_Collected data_
- - -

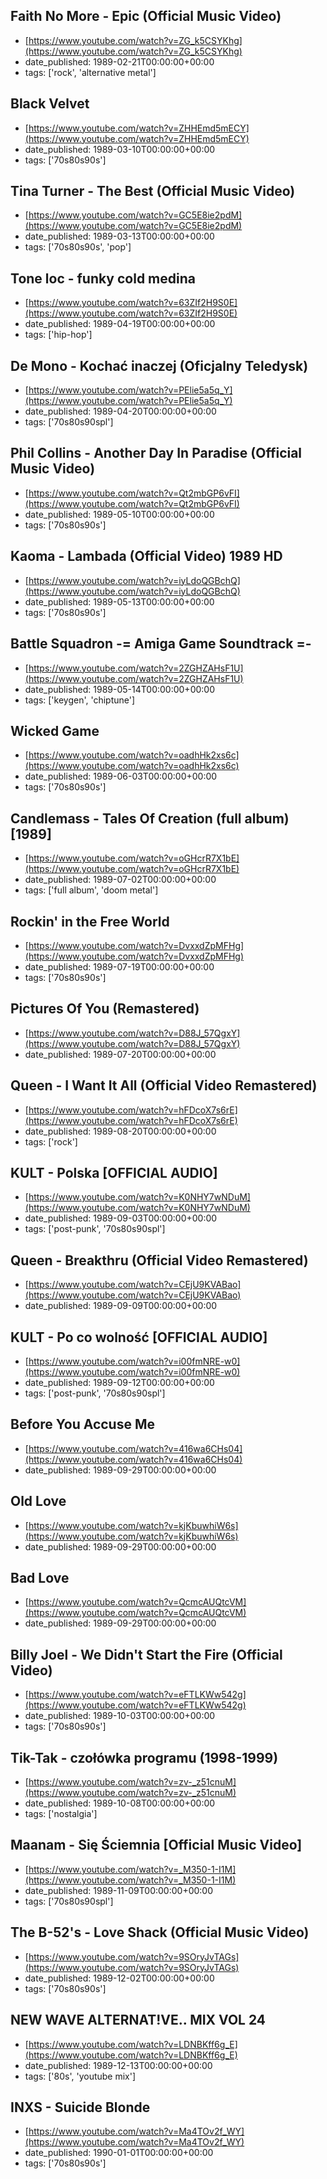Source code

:  ## Faith No More - Epic (Official Music Video)
 - [https://www.youtube.com/watch?v=ZG_k5CSYKhg](https://www.youtube.com/watch?v=ZG_k5CSYKhg)
 - date_published: 1989-02-21T00:00:00+00:00
 - tags: ['rock', 'alternative metal']

 ## Black Velvet
 - [https://www.youtube.com/watch?v=ZHHEmd5mECY](https://www.youtube.com/watch?v=ZHHEmd5mECY)
 - date_published: 1989-03-10T00:00:00+00:00
 - tags: ['70s80s90s']

 ## Tina Turner - The Best (Official Music Video)
 - [https://www.youtube.com/watch?v=GC5E8ie2pdM](https://www.youtube.com/watch?v=GC5E8ie2pdM)
 - date_published: 1989-03-13T00:00:00+00:00
 - tags: ['70s80s90s', 'pop']

 ## Tone loc - funky cold medina
 - [https://www.youtube.com/watch?v=63ZIf2H9S0E](https://www.youtube.com/watch?v=63ZIf2H9S0E)
 - date_published: 1989-04-19T00:00:00+00:00
 - tags: ['hip-hop']

 ## De Mono - Kochać inaczej (Oficjalny Teledysk)
 - [https://www.youtube.com/watch?v=PElie5a5q_Y](https://www.youtube.com/watch?v=PElie5a5q_Y)
 - date_published: 1989-04-20T00:00:00+00:00
 - tags: ['70s80s90spl']

 ## Phil Collins - Another Day In Paradise (Official Music Video)
 - [https://www.youtube.com/watch?v=Qt2mbGP6vFI](https://www.youtube.com/watch?v=Qt2mbGP6vFI)
 - date_published: 1989-05-10T00:00:00+00:00
 - tags: ['70s80s90s']

 ## Kaoma - Lambada (Official Video) 1989 HD
 - [https://www.youtube.com/watch?v=iyLdoQGBchQ](https://www.youtube.com/watch?v=iyLdoQGBchQ)
 - date_published: 1989-05-13T00:00:00+00:00
 - tags: ['70s80s90s']

 ## Battle Squadron  -= Amiga Game Soundtrack =-
 - [https://www.youtube.com/watch?v=2ZGHZAHsF1U](https://www.youtube.com/watch?v=2ZGHZAHsF1U)
 - date_published: 1989-05-14T00:00:00+00:00
 - tags: ['keygen', 'chiptune']

 ## Wicked Game
 - [https://www.youtube.com/watch?v=oadhHk2xs6c](https://www.youtube.com/watch?v=oadhHk2xs6c)
 - date_published: 1989-06-03T00:00:00+00:00
 - tags: ['70s80s90s']

 ## Candlemass - Tales Of Creation (full album) [1989]
 - [https://www.youtube.com/watch?v=oGHcrR7X1bE](https://www.youtube.com/watch?v=oGHcrR7X1bE)
 - date_published: 1989-07-02T00:00:00+00:00
 - tags: ['full album', 'doom metal']

 ## Rockin' in the Free World
 - [https://www.youtube.com/watch?v=DvxxdZpMFHg](https://www.youtube.com/watch?v=DvxxdZpMFHg)
 - date_published: 1989-07-19T00:00:00+00:00
 - tags: ['70s80s90s']

 ## Pictures Of You (Remastered)
 - [https://www.youtube.com/watch?v=D88J_57QgxY](https://www.youtube.com/watch?v=D88J_57QgxY)
 - date_published: 1989-07-20T00:00:00+00:00

 ## Queen - I Want It All (Official Video Remastered)
 - [https://www.youtube.com/watch?v=hFDcoX7s6rE](https://www.youtube.com/watch?v=hFDcoX7s6rE)
 - date_published: 1989-08-20T00:00:00+00:00
 - tags: ['rock']

 ## KULT - Polska [OFFICIAL AUDIO]
 - [https://www.youtube.com/watch?v=K0NHY7wNDuM](https://www.youtube.com/watch?v=K0NHY7wNDuM)
 - date_published: 1989-09-03T00:00:00+00:00
 - tags: ['post-punk', '70s80s90spl']

 ## Queen - Breakthru (Official Video Remastered)
 - [https://www.youtube.com/watch?v=CEjU9KVABao](https://www.youtube.com/watch?v=CEjU9KVABao)
 - date_published: 1989-09-09T00:00:00+00:00

 ## KULT - Po co wolność [OFFICIAL AUDIO]
 - [https://www.youtube.com/watch?v=i00fmNRE-w0](https://www.youtube.com/watch?v=i00fmNRE-w0)
 - date_published: 1989-09-12T00:00:00+00:00
 - tags: ['post-punk', '70s80s90spl']

 ## Before You Accuse Me
 - [https://www.youtube.com/watch?v=416wa6CHs04](https://www.youtube.com/watch?v=416wa6CHs04)
 - date_published: 1989-09-29T00:00:00+00:00

 ## Old Love
 - [https://www.youtube.com/watch?v=kjKbuwhiW6s](https://www.youtube.com/watch?v=kjKbuwhiW6s)
 - date_published: 1989-09-29T00:00:00+00:00

 ## Bad Love
 - [https://www.youtube.com/watch?v=QcmcAUQtcVM](https://www.youtube.com/watch?v=QcmcAUQtcVM)
 - date_published: 1989-09-29T00:00:00+00:00

 ## Billy Joel - We Didn't Start the Fire (Official Video)
 - [https://www.youtube.com/watch?v=eFTLKWw542g](https://www.youtube.com/watch?v=eFTLKWw542g)
 - date_published: 1989-10-03T00:00:00+00:00
 - tags: ['70s80s90s']

 ## Tik-Tak - czołówka programu (1998-1999)
 - [https://www.youtube.com/watch?v=zv-_z51cnuM](https://www.youtube.com/watch?v=zv-_z51cnuM)
 - date_published: 1989-10-08T00:00:00+00:00
 - tags: ['nostalgia']

 ## Maanam - Się Ściemnia [Official Music Video]
 - [https://www.youtube.com/watch?v=_M350-1-I1M](https://www.youtube.com/watch?v=_M350-1-I1M)
 - date_published: 1989-11-09T00:00:00+00:00
 - tags: ['70s80s90spl']

 ## The B-52's - Love Shack (Official Music Video)
 - [https://www.youtube.com/watch?v=9SOryJvTAGs](https://www.youtube.com/watch?v=9SOryJvTAGs)
 - date_published: 1989-12-02T00:00:00+00:00
 - tags: ['70s80s90s']

 ## NEW WAVE ALTERNAT!VE.. MIX VOL 24
 - [https://www.youtube.com/watch?v=LDNBKff6g_E](https://www.youtube.com/watch?v=LDNBKff6g_E)
 - date_published: 1989-12-13T00:00:00+00:00
 - tags: ['80s', 'youtube mix']

 ## INXS - Suicide Blonde
 - [https://www.youtube.com/watch?v=Ma4TOv2f_WY](https://www.youtube.com/watch?v=Ma4TOv2f_WY)
 - date_published: 1990-01-01T00:00:00+00:00
 - tags: ['70s80s90s']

- - -

_WORK TO BE COMPLETED_
Of all the entries above, how many lines contain the string "AUDIO"? Answer with the number only.

_RESULT OF THIS TASK_
2